To do: Filter the data for lines with the word "randn", then copy every line so identified.

Provided records:

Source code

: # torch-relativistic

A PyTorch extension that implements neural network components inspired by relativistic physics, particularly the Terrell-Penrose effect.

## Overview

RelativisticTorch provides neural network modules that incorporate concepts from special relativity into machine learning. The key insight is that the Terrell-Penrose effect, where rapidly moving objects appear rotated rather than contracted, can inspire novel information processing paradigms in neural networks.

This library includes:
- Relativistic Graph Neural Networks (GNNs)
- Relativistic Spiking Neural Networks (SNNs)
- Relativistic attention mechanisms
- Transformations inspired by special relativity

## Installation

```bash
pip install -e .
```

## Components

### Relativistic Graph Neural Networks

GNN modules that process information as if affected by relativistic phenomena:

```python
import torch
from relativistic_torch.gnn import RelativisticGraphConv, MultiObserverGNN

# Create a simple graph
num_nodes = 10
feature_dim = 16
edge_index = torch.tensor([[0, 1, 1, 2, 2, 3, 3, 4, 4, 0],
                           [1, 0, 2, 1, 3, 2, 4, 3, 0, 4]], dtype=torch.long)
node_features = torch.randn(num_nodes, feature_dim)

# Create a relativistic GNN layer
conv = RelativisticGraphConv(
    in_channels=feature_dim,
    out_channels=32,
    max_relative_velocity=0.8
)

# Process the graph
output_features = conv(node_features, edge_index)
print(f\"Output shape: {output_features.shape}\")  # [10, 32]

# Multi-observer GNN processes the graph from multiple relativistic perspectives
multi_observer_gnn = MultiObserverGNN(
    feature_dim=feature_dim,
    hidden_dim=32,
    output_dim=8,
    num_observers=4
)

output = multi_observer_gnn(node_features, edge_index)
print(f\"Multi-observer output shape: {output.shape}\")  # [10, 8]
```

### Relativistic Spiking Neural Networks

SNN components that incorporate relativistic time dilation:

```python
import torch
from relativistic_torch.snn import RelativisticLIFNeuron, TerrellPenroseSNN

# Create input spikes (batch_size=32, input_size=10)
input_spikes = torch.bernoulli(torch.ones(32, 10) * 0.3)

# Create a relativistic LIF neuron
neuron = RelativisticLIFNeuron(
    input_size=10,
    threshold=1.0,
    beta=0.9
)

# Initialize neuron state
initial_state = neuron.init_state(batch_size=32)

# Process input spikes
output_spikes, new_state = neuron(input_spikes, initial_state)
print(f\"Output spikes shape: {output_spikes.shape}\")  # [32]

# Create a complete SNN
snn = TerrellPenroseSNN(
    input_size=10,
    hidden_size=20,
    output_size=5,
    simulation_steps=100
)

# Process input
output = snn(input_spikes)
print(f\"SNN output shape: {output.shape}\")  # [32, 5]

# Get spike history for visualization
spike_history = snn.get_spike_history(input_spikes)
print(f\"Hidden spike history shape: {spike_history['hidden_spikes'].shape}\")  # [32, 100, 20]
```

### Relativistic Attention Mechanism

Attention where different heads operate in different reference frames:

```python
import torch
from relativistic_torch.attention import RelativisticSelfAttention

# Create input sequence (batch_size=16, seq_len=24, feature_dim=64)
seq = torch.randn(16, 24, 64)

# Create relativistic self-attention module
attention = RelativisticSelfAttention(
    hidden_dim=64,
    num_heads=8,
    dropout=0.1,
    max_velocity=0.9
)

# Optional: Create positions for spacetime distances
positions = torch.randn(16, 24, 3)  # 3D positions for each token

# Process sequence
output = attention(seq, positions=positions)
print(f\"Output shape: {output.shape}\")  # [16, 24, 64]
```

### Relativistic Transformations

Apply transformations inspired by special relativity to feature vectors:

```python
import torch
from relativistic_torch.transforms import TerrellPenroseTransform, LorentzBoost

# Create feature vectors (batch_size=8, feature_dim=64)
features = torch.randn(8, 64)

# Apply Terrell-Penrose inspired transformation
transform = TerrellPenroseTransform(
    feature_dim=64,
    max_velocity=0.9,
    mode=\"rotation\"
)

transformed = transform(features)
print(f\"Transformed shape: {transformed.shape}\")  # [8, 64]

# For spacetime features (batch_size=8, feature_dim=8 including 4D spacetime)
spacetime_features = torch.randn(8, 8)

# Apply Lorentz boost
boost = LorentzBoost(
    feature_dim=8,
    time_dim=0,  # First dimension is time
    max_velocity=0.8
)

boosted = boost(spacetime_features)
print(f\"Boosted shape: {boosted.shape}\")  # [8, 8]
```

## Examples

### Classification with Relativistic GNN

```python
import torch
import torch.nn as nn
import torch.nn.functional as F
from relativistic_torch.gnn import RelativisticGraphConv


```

Exercise response:
node_features = torch.randn(num_nodes, feature_dim)
seq = torch.randn(16, 24, 64)
positions = torch.randn(16, 24, 3)  # 3D positions for each token
features = torch.randn(8, 64)
spacetime_features = torch.randn(8, 8)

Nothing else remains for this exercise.